§ **Exercise goal**
Where in the listing does the string "person" appear? Copy every line that holds it.

§ **Stored data**
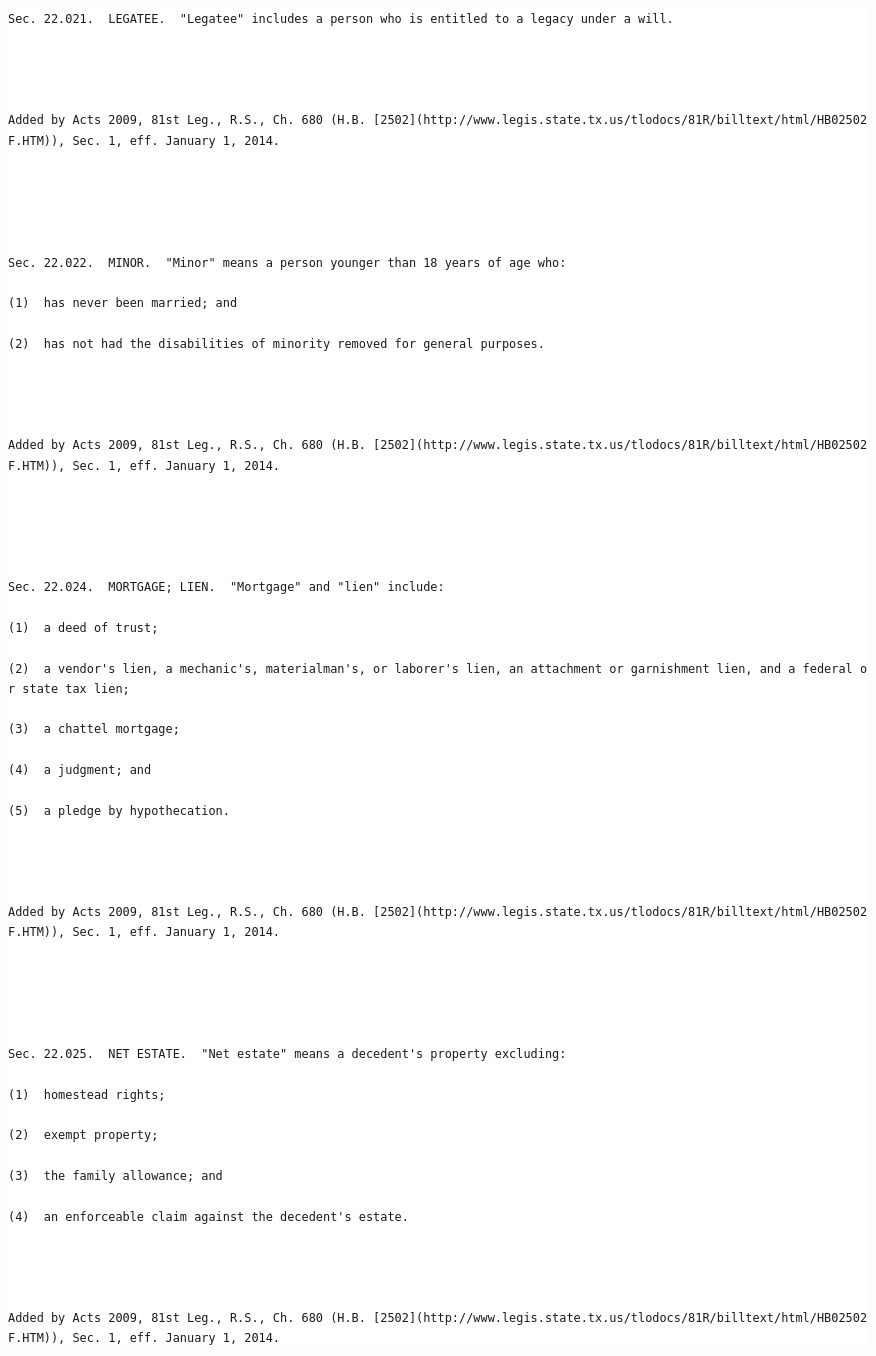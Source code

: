     
    
    
    
    Sec. 22.021.  LEGATEE.  "Legatee" includes a person who is entitled to a legacy under a will.
    
    
    
    
    Added by Acts 2009, 81st Leg., R.S., Ch. 680 (H.B. [2502](http://www.legis.state.tx.us/tlodocs/81R/billtext/html/HB02502F.HTM)), Sec. 1, eff. January 1, 2014.
    
    
    
    
    
    Sec. 22.022.  MINOR.  "Minor" means a person younger than 18 years of age who:
    
    (1)  has never been married; and
    
    (2)  has not had the disabilities of minority removed for general purposes.
    
    
    
    
    Added by Acts 2009, 81st Leg., R.S., Ch. 680 (H.B. [2502](http://www.legis.state.tx.us/tlodocs/81R/billtext/html/HB02502F.HTM)), Sec. 1, eff. January 1, 2014.
    
    
    
    
    
    Sec. 22.024.  MORTGAGE; LIEN.  "Mortgage" and "lien" include:
    
    (1)  a deed of trust;
    
    (2)  a vendor's lien, a mechanic's, materialman's, or laborer's lien, an attachment or garnishment lien, and a federal or state tax lien;
    
    (3)  a chattel mortgage;
    
    (4)  a judgment; and
    
    (5)  a pledge by hypothecation.
    
    
    
    
    Added by Acts 2009, 81st Leg., R.S., Ch. 680 (H.B. [2502](http://www.legis.state.tx.us/tlodocs/81R/billtext/html/HB02502F.HTM)), Sec. 1, eff. January 1, 2014.
    
    
    
    
    
    Sec. 22.025.  NET ESTATE.  "Net estate" means a decedent's property excluding:
    
    (1)  homestead rights;
    
    (2)  exempt property;
    
    (3)  the family allowance; and
    
    (4)  an enforceable claim against the decedent's estate.
    
    
    
    
    Added by Acts 2009, 81st Leg., R.S., Ch. 680 (H.B. [2502](http://www.legis.state.tx.us/tlodocs/81R/billtext/html/HB02502F.HTM)), Sec. 1, eff. January 1, 2014.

§ **Exercise solution**
    Sec. 22.021.  LEGATEE.  "Legatee" includes a person who is entitled to a legacy under a will.
    Sec. 22.022.  MINOR.  "Minor" means a person younger than 18 years of age who:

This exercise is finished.